| Exercise directions |
For this exercise, restate the data below with no change at all.
*** Listed entries Section Begins ***
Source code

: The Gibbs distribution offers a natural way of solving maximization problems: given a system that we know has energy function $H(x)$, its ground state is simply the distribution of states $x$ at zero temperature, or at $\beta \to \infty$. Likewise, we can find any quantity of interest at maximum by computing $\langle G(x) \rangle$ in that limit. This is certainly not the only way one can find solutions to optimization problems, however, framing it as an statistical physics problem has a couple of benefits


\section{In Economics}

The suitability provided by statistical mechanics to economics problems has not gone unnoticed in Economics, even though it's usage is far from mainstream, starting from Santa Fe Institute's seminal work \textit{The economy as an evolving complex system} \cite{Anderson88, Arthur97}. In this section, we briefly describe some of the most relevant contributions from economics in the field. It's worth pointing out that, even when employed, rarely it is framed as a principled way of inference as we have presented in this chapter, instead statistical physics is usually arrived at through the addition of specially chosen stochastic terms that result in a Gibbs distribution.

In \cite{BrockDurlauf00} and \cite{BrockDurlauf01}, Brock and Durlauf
*** Listed entries Section Ends ***
| Reply to the task |
Source code

: The Gibbs distribution offers a natural way of solving maximization problems: given a system that we know has energy function $H(x)$, its ground state is simply the distribution of states $x$ at zero temperature, or at $\beta \to \infty$. Likewise, we can find any quantity of interest at maximum by computing $\langle G(x) \rangle$ in that limit. This is certainly not the only way one can find solutions to optimization problems, however, framing it as an statistical physics problem has a couple of benefits


\section{In Economics}

The suitability provided by statistical mechanics to economics problems has not gone unnoticed in Economics, even though it's usage is far from mainstream, starting from Santa Fe Institute's seminal work \textit{The economy as an evolving complex system} \cite{Anderson88, Arthur97}. In this section, we briefly describe some of the most relevant contributions from economics in the field. It's worth pointing out that, even when employed, rarely it is framed as a principled way of inference as we have presented in this chapter, instead statistical physics is usually arrived at through the addition of specially chosen stochastic terms that result in a Gibbs distribution.

In \cite{BrockDurlauf00} and \cite{BrockDurlauf01}, Brock and Durlauf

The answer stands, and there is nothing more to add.